**Aim of the task:**
If a line in the records below includes the word "version", count it, then give the total and nothing else.

**Records shown:**
::::::::
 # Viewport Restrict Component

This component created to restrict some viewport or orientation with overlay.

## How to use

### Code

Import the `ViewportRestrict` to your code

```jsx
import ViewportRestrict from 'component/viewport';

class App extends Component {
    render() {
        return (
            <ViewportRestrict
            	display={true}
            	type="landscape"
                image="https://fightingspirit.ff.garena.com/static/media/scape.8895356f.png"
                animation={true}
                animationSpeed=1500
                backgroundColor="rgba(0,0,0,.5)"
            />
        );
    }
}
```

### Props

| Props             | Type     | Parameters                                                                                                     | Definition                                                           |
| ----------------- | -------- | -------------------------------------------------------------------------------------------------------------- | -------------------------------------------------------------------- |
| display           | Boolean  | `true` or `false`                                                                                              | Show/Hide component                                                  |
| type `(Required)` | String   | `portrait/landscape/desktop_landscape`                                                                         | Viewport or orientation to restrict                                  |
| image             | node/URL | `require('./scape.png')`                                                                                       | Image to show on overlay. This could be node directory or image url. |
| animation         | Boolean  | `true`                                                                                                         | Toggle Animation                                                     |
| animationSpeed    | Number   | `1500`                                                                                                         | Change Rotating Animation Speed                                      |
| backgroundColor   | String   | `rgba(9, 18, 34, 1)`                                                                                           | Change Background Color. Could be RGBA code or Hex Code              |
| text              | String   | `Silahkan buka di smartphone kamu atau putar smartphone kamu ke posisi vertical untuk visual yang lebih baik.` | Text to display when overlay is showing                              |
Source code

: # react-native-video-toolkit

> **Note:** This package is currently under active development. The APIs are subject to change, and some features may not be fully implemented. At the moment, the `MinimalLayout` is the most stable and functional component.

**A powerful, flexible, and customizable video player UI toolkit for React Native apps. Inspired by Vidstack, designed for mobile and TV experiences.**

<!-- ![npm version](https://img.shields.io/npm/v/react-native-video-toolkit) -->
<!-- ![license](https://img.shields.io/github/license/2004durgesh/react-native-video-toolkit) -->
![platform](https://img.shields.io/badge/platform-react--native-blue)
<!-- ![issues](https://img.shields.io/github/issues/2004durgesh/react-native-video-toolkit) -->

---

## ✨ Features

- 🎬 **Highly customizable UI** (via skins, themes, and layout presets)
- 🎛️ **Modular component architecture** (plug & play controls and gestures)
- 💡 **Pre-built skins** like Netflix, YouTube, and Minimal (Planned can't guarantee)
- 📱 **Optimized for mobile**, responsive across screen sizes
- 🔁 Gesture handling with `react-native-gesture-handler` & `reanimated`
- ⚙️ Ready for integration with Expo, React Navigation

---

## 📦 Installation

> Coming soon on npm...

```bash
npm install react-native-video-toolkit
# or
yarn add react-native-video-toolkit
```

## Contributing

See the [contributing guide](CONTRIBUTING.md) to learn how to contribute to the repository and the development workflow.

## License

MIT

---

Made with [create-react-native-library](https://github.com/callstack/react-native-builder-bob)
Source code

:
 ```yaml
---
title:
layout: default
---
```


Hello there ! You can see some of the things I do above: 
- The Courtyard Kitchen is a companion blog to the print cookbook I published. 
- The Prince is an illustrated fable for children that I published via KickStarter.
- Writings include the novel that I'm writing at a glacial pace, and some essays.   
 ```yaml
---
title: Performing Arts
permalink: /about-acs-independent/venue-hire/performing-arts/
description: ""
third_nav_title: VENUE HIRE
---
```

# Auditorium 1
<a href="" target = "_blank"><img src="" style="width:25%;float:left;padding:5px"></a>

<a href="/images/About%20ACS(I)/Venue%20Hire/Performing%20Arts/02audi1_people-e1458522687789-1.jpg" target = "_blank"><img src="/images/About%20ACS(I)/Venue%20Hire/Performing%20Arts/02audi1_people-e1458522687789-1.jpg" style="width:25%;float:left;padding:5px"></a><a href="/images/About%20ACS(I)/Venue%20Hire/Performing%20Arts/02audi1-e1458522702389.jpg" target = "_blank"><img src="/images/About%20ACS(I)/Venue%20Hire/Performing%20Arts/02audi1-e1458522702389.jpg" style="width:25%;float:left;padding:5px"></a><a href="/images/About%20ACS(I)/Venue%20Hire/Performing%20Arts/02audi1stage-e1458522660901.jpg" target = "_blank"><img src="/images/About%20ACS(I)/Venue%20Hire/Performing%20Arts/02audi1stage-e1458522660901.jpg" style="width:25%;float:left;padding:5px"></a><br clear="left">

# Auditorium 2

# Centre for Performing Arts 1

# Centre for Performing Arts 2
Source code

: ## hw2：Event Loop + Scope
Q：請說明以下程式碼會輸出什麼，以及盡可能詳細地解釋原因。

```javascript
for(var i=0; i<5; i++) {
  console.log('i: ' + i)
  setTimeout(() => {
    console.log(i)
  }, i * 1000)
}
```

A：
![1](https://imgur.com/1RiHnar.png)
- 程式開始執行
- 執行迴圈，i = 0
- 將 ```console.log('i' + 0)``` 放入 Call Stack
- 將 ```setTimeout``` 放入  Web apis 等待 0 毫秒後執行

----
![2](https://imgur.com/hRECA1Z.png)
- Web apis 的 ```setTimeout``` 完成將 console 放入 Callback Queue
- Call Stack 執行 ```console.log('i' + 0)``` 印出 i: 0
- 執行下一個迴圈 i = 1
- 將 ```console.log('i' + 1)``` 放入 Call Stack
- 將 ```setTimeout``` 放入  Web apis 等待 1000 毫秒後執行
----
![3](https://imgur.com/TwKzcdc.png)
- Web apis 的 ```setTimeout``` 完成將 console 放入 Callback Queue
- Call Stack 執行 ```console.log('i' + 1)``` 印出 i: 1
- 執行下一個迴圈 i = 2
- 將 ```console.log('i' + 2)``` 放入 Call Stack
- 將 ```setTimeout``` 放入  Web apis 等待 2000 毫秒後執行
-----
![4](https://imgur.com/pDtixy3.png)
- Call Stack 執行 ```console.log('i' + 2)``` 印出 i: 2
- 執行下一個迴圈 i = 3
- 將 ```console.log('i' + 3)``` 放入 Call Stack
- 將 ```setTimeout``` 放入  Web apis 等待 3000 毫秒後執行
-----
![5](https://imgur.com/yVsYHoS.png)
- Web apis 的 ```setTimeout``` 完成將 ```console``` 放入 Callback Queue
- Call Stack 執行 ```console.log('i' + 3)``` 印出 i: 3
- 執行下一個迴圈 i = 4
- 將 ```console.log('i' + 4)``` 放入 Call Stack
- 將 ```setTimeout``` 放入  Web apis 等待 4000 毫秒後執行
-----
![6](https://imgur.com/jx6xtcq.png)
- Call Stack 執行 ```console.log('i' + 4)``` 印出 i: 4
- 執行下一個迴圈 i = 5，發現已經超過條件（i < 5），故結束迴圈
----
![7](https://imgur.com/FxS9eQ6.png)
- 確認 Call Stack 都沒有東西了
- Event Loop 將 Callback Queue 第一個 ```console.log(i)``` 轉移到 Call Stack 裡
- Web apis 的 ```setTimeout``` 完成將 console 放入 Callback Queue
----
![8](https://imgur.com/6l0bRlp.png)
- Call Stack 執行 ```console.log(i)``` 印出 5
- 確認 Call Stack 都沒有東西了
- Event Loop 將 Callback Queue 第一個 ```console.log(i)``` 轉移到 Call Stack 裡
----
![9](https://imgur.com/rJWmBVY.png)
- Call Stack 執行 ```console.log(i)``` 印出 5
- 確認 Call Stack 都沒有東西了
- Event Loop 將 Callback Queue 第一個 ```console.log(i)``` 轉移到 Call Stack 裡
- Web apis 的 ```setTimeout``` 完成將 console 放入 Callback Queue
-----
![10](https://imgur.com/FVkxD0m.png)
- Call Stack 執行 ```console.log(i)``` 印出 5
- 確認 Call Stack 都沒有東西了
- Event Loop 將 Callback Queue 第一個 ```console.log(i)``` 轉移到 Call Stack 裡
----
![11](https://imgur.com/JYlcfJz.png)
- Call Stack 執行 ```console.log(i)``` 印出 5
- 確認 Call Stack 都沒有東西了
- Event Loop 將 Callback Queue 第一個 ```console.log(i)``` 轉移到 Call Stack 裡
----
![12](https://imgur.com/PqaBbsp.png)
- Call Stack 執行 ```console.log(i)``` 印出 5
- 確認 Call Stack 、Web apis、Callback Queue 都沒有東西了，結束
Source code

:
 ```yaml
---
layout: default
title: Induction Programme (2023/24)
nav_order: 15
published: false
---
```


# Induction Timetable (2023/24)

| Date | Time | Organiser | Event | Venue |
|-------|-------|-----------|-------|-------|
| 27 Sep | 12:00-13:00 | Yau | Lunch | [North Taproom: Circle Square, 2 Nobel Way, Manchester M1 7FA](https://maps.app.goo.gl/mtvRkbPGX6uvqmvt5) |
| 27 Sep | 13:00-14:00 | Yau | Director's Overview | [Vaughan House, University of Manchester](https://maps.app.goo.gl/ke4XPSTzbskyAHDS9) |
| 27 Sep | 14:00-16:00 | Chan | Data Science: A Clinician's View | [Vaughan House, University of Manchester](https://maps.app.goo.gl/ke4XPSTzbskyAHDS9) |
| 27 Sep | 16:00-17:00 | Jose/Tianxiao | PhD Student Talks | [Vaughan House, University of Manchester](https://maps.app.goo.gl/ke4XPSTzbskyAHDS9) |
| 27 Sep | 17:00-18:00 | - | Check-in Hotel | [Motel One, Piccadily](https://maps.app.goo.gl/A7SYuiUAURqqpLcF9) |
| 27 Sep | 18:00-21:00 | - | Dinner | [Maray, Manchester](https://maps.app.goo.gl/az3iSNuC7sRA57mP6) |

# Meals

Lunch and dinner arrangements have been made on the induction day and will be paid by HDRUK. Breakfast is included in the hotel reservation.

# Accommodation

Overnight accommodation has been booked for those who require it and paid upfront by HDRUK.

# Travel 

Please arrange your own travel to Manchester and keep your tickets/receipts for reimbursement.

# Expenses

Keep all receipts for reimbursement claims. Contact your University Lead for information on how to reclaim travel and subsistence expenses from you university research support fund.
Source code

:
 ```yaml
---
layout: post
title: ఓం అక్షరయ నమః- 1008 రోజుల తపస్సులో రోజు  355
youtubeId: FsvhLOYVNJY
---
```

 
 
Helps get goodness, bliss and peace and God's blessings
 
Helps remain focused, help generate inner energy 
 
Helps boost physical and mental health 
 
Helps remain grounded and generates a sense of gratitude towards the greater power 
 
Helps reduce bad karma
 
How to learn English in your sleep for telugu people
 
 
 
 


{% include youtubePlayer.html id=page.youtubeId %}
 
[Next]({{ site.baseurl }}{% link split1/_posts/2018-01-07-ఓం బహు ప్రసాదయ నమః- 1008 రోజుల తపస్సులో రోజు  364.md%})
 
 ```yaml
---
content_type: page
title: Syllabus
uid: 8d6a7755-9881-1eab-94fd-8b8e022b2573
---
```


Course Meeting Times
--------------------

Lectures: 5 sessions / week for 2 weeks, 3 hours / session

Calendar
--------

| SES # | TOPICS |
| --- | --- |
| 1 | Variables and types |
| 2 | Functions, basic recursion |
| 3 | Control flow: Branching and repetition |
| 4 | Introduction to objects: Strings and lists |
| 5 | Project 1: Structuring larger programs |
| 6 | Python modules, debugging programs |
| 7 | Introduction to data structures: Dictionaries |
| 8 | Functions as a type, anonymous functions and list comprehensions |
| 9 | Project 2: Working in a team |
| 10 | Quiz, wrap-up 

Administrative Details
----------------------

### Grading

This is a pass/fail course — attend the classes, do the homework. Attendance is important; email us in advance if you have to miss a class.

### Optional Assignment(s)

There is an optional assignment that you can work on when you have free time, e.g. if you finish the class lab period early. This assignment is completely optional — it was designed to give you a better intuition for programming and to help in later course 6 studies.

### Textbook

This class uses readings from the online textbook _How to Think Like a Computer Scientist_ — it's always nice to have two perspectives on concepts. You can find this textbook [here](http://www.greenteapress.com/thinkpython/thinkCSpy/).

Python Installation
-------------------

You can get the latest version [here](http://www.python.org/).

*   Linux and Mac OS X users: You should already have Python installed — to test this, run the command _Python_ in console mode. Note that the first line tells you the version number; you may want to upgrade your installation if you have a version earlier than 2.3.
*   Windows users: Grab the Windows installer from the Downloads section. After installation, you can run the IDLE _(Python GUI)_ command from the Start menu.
::::::::
**Answer to this exercise:**
3